- Instructions for the task:
Retype the listing below exactly, pictures removed.

____________

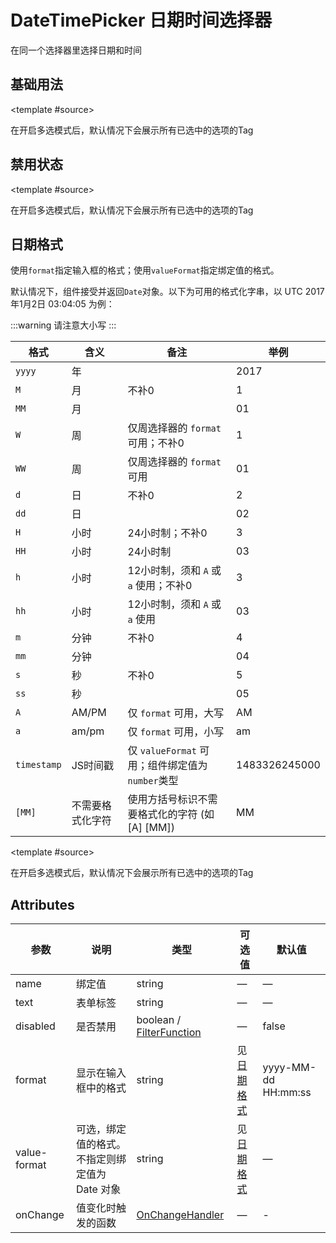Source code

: # DateTimePicker 日期时间选择器

在同一个选择器里选择日期和时间

## 基础用法

<demo-block type="form" :config="[{
  type: 'datetime',
  name: 'dateTime',
  text: '日期时间选择器'
}]">
  <template #source>
    <p>
      在开启多选模式后，默认情况下会展示所有已选中的选项的Tag
    </p>
  </template>
</demo-block>

## 禁用状态

<demo-block type="form" :config="[{
  type: 'datetime',
  name: 'dateTime',
  text: '日期时间选择器',
  disabled: () => true
}]">
  <template #source>
    <p>
      在开启多选模式后，默认情况下会展示所有已选中的选项的Tag
    </p>
  </template>
</demo-block>

##  日期格式

使用`format`指定输入框的格式；使用`valueFormat`指定绑定值的格式。

默认情况下，组件接受并返回`Date`对象。以下为可用的格式化字串，以 UTC 2017年1月2日 03:04:05 为例：

:::warning
请注意大小写
:::

| 格式 | 含义 | 备注 | 举例 |
|------|------|------|------|
| `yyyy` | 年 | | 2017 |
| `M`  | 月 | 不补0 | 1 |
| `MM` | 月 | | 01 |
| `W`  | 周 | 仅周选择器的 `format` 可用；不补0 | 1 |
| `WW` | 周 | 仅周选择器的 `format` 可用 | 01 |
| `d`  | 日 | 不补0 | 2 |
| `dd` | 日 | | 02 |
| `H`  | 小时 | 24小时制；不补0 | 3 |
| `HH` | 小时 | 24小时制 | 03 |
| `h`  | 小时 | 12小时制，须和 `A` 或 `a` 使用；不补0 | 3 |
| `hh` | 小时 | 12小时制，须和 `A` 或 `a` 使用 | 03 |
| `m`  | 分钟 | 不补0 | 4 |
| `mm` | 分钟 | | 04 |
| `s`  | 秒 | 不补0 | 5 |
| `ss` | 秒 | | 05 |
| `A`  | AM/PM | 仅 `format` 可用，大写 | AM |
| `a`  | am/pm | 仅 `format` 可用，小写 | am |
| `timestamp` | JS时间戳 | 仅 `valueFormat` 可用；组件绑定值为`number`类型 | 1483326245000 |
| `[MM]` | 不需要格式化字符 | 使用方括号标识不需要格式化的字符 (如  [A] [MM])  | MM |

<demo-block type="form" :config="[{
  type: 'datetime',
  name: 'dateTime',
  text: '日期时间选择器',
  format: 'yyyy-MM-dd',
  valueFormat: 'timestamp'
}]">
  <template #source>
    <p>
      在开启多选模式后，默认情况下会展示所有已选中的选项的Tag
    </p>
  </template>
</demo-block>

## Attributes
| 参数      | 说明          | 类型      | 可选值                           | 默认值  |
|---------- |-------------- |---------- |--------------------------------  |-------- |
| name | 绑定值 | string | — | — |
| text     | 表单标签   | string |       —        |      —   |
| disabled  | 是否禁用    | boolean / [FilterFunction](https://github.com/Tencent/tmagic-editor/blob/master/packages/form/src/schema.ts)    | — | false   |
| format | 显示在输入框中的格式 | string | 见[日期格式](#/zh-CN/component/date-picker#ri-qi-ge-shi) | yyyy-MM-dd HH:mm:ss |
| value-format | 可选，绑定值的格式。不指定则绑定值为 Date 对象 | string | 见[日期格式](#/zh-CN/component/date-picker#ri-qi-ge-shi) | — |
| onChange  | 值变化时触发的函数  | [OnChangeHandler](https://github.com/Tencent/tmagic-editor/blob/master/packages/form/src/schema.ts)   | — | -   |
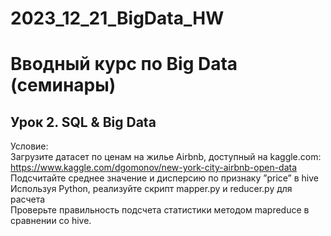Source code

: # 2023_12_21_BigData_HW

# Вводный курс по Big Data (семинары)  
  
## Урок 2. SQL & Big Data  

Условие:  
Загрузите датасет по ценам на жилье Airbnb, доступный на kaggle.com: https://www.kaggle.com/dgomonov/new-york-city-airbnb-open-data  
Подсчитайте среднее значение и дисперсию по признаку ”price” в hive  
Используя Python, реализуйте скрипт mapper.py и reducer.py для расчета  
Проверьте правильность подсчета статистики методом mapreduce в сравнении со hive.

____________

- Response:
Source code

: # DateTimePicker 日期时间选择器

在同一个选择器里选择日期和时间

## 基础用法

<demo-block type="form" :config="[{
  type: 'datetime',
  name: 'dateTime',
  text: '日期时间选择器'
}]">
  <template #source>
    <p>
      在开启多选模式后，默认情况下会展示所有已选中的选项的Tag
    </p>
  </template>
</demo-block>

## 禁用状态

<demo-block type="form" :config="[{
  type: 'datetime',
  name: 'dateTime',
  text: '日期时间选择器',
  disabled: () => true
}]">
  <template #source>
    <p>
      在开启多选模式后，默认情况下会展示所有已选中的选项的Tag
    </p>
  </template>
</demo-block>

##  日期格式

使用`format`指定输入框的格式；使用`valueFormat`指定绑定值的格式。

默认情况下，组件接受并返回`Date`对象。以下为可用的格式化字串，以 UTC 2017年1月2日 03:04:05 为例：

:::warning
请注意大小写
:::

| 格式 | 含义 | 备注 | 举例 |
|------|------|------|------|
| `yyyy` | 年 | | 2017 |
| `M`  | 月 | 不补0 | 1 |
| `MM` | 月 | | 01 |
| `W`  | 周 | 仅周选择器的 `format` 可用；不补0 | 1 |
| `WW` | 周 | 仅周选择器的 `format` 可用 | 01 |
| `d`  | 日 | 不补0 | 2 |
| `dd` | 日 | | 02 |
| `H`  | 小时 | 24小时制；不补0 | 3 |
| `HH` | 小时 | 24小时制 | 03 |
| `h`  | 小时 | 12小时制，须和 `A` 或 `a` 使用；不补0 | 3 |
| `hh` | 小时 | 12小时制，须和 `A` 或 `a` 使用 | 03 |
| `m`  | 分钟 | 不补0 | 4 |
| `mm` | 分钟 | | 04 |
| `s`  | 秒 | 不补0 | 5 |
| `ss` | 秒 | | 05 |
| `A`  | AM/PM | 仅 `format` 可用，大写 | AM |
| `a`  | am/pm | 仅 `format` 可用，小写 | am |
| `timestamp` | JS时间戳 | 仅 `valueFormat` 可用；组件绑定值为`number`类型 | 1483326245000 |
| `[MM]` | 不需要格式化字符 | 使用方括号标识不需要格式化的字符 (如  [A] [MM])  | MM |

<demo-block type="form" :config="[{
  type: 'datetime',
  name: 'dateTime',
  text: '日期时间选择器',
  format: 'yyyy-MM-dd',
  valueFormat: 'timestamp'
}]">
  <template #source>
    <p>
      在开启多选模式后，默认情况下会展示所有已选中的选项的Tag
    </p>
  </template>
</demo-block>

## Attributes
| 参数      | 说明          | 类型      | 可选值                           | 默认值  |
|---------- |-------------- |---------- |--------------------------------  |-------- |
| name | 绑定值 | string | — | — |
| text     | 表单标签   | string |       —        |      —   |
| disabled  | 是否禁用    | boolean / [FilterFunction](https://github.com/Tencent/tmagic-editor/blob/master/packages/form/src/schema.ts)    | — | false   |
| format | 显示在输入框中的格式 | string | 见[日期格式](#/zh-CN/component/date-picker#ri-qi-ge-shi) | yyyy-MM-dd HH:mm:ss |
| value-format | 可选，绑定值的格式。不指定则绑定值为 Date 对象 | string | 见[日期格式](#/zh-CN/component/date-picker#ri-qi-ge-shi) | — |
| onChange  | 值变化时触发的函数  | [OnChangeHandler](https://github.com/Tencent/tmagic-editor/blob/master/packages/form/src/schema.ts)   | — | -   |
Source code

: # 2023_12_21_BigData_HW

# Вводный курс по Big Data (семинары)  
  
## Урок 2. SQL & Big Data  

Условие:  
Загрузите датасет по ценам на жилье Airbnb, доступный на kaggle.com: https://www.kaggle.com/dgomonov/new-york-city-airbnb-open-data  
Подсчитайте среднее значение и дисперсию по признаку ”price” в hive  
Используя Python, реализуйте скрипт mapper.py и reducer.py для расчета  
Проверьте правильность подсчета статистики методом mapreduce в сравнении со hive.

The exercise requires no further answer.